Task requirements
All that should be output is the block of lines below from the line with "## Overview" to the line with "<!-- Provide a", both included, exactly as written.

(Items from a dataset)
☆ ☆ ☆ ☆ ☆
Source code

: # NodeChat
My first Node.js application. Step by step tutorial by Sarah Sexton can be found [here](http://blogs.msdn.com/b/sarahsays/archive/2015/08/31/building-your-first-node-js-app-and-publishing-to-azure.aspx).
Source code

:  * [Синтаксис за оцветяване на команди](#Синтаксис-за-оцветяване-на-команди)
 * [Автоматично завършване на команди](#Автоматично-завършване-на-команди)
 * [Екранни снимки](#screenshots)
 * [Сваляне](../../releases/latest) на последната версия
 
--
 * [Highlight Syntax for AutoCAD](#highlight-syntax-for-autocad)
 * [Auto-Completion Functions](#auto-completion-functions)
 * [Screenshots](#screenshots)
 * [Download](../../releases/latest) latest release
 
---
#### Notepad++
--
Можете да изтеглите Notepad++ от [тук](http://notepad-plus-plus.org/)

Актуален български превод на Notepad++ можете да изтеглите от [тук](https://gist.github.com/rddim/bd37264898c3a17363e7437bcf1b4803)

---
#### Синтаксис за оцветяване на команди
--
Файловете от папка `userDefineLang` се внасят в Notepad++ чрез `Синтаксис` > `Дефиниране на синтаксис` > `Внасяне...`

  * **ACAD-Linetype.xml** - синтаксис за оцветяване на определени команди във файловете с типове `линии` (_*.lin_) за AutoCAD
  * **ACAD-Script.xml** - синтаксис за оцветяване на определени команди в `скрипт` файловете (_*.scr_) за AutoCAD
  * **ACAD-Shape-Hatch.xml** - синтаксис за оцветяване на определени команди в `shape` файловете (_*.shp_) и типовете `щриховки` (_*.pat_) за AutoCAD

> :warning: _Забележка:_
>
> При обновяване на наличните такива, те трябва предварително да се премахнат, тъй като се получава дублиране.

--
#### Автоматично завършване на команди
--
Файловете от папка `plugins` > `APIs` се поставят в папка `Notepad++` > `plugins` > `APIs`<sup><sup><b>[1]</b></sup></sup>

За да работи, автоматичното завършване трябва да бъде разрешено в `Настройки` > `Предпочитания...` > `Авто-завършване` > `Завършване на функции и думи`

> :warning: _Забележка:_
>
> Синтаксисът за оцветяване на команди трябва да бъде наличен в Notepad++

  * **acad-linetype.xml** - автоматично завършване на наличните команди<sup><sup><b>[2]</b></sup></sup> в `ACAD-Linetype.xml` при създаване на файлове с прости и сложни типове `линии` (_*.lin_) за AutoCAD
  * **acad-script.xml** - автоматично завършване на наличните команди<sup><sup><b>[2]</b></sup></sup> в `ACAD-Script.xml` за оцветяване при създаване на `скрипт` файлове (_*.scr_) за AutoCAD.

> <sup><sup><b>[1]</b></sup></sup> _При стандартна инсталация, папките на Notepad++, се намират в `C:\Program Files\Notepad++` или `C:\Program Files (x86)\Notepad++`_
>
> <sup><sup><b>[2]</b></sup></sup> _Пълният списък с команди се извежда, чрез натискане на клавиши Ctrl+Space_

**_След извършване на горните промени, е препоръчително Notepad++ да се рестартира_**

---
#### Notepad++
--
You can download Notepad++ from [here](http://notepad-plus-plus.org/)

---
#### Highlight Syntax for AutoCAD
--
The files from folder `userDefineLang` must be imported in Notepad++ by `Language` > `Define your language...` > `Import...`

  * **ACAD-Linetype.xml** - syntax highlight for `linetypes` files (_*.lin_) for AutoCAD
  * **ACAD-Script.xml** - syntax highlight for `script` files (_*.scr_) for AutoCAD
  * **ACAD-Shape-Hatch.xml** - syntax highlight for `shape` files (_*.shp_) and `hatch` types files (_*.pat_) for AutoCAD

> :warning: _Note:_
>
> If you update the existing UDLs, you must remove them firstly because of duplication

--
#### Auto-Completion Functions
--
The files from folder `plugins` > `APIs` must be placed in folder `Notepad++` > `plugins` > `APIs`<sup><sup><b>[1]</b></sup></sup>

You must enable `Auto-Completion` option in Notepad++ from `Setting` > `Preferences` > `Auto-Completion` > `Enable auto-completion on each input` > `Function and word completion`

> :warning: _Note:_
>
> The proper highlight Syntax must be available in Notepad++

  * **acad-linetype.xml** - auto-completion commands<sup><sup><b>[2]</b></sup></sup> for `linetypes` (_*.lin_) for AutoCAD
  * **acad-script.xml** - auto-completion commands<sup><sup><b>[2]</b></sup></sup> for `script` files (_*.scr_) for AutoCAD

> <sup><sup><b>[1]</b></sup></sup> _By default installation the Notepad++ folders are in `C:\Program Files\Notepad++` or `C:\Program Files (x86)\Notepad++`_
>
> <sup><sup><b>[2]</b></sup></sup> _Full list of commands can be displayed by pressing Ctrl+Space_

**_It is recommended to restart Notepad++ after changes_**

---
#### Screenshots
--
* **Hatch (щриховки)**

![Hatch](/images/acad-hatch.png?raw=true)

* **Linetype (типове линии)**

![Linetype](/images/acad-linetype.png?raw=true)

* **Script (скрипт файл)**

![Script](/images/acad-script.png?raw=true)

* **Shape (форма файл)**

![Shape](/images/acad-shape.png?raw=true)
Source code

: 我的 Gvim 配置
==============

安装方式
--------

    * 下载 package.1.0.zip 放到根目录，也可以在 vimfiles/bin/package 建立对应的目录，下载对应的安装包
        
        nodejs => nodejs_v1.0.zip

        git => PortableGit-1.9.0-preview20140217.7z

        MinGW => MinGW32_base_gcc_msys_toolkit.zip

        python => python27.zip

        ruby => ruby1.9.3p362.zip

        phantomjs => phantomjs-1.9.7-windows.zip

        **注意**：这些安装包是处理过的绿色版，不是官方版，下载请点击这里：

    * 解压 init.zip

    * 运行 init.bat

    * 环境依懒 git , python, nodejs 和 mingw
☆ ☆ ☆ ☆ ☆
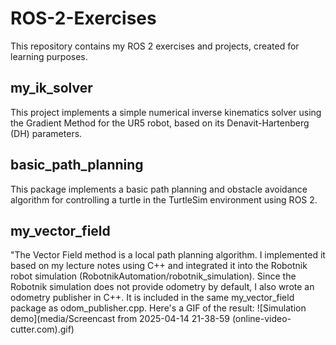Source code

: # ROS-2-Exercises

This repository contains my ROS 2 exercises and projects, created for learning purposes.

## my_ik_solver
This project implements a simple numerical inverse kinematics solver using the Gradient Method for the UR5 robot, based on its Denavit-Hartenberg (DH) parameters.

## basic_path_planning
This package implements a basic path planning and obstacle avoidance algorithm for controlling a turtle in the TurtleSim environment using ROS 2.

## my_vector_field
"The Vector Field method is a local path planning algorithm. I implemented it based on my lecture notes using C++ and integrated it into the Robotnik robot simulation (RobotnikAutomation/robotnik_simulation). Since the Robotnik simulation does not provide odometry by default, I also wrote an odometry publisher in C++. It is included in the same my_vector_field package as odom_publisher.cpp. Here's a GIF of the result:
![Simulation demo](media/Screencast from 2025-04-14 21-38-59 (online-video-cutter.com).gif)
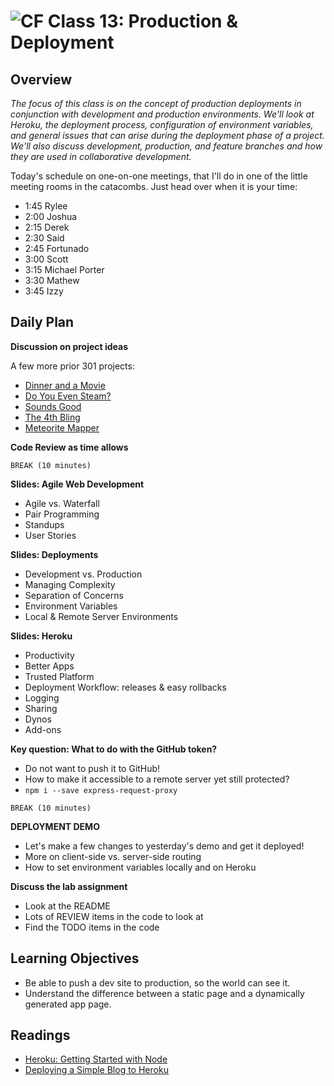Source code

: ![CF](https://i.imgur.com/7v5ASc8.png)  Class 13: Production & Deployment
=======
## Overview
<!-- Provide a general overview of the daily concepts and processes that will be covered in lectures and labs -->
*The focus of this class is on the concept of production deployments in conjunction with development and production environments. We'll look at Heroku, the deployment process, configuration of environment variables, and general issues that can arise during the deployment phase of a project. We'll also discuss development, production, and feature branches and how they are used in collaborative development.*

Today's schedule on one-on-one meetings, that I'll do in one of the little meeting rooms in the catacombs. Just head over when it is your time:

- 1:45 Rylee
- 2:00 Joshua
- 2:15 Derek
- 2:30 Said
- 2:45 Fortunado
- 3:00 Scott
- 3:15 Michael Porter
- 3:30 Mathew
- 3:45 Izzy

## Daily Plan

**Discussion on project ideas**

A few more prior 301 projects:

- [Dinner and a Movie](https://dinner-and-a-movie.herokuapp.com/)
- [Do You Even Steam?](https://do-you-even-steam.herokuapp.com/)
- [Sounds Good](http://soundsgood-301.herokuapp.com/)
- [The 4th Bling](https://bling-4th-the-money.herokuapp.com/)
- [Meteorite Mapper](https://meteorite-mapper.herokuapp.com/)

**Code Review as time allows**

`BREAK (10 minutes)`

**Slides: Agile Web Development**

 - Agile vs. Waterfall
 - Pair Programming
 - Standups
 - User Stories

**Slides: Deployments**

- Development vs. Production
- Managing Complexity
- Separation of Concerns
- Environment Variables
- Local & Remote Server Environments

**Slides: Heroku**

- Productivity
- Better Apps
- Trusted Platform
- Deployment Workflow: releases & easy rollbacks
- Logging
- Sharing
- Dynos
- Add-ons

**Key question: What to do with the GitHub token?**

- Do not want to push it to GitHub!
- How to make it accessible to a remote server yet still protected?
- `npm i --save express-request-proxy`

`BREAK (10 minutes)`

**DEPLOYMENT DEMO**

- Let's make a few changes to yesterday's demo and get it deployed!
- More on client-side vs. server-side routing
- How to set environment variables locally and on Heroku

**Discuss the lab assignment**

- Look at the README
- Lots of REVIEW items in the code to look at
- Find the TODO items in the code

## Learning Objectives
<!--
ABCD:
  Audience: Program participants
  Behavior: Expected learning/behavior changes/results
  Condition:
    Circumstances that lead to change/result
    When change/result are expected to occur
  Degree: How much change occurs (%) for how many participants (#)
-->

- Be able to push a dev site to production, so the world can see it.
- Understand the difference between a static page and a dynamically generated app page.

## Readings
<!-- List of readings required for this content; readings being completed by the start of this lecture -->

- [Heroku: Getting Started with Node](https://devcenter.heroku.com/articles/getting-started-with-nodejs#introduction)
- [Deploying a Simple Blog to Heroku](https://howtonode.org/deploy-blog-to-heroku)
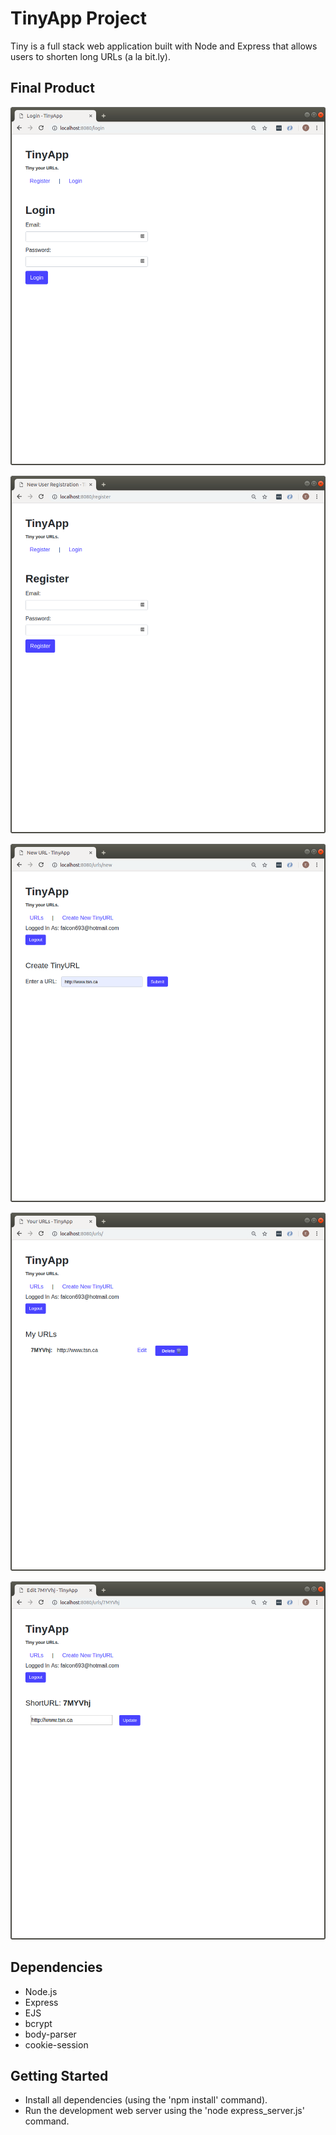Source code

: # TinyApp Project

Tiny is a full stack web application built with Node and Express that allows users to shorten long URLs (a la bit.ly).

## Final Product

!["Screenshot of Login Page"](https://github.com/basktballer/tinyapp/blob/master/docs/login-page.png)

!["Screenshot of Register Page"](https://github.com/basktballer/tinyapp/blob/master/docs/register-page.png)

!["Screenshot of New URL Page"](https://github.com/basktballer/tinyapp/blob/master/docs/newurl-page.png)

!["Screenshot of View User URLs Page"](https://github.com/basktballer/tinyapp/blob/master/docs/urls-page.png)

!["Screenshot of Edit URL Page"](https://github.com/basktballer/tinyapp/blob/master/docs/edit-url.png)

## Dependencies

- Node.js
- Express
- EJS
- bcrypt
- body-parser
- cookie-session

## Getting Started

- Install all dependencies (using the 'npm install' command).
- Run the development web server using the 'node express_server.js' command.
☆ ☆ ☆ ☆ ☆
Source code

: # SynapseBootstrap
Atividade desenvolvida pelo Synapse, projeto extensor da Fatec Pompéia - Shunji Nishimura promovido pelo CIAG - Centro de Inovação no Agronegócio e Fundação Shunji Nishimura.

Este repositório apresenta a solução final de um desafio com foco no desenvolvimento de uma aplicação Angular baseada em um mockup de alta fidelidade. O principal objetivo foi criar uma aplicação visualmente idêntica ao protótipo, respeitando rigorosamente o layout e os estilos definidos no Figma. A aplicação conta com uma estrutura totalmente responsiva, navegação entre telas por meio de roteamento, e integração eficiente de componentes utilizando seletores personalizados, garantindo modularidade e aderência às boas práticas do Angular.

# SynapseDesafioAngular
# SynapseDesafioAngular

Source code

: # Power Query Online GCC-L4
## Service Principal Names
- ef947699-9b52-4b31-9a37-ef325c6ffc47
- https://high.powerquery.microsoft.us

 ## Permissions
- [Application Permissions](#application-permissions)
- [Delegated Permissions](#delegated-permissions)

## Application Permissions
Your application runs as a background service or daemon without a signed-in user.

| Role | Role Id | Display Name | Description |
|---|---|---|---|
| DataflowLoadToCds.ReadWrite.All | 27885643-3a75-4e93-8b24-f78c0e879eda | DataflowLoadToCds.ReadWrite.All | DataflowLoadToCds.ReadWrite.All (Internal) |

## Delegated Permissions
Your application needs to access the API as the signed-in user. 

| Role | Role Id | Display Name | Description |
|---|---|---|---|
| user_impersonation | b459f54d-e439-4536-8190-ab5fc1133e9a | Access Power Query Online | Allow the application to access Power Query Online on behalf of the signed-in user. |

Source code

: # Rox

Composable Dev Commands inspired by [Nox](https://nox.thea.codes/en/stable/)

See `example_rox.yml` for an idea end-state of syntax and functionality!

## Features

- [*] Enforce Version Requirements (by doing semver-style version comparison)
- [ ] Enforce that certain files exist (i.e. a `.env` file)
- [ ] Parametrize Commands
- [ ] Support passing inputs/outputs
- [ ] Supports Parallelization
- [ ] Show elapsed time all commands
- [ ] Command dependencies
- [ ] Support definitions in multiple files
☆ ☆ ☆ ☆ ☆
Answer space
## Overview
<!-- Provide a general overview of the daily concepts and processes that will be covered in lectures and labs -->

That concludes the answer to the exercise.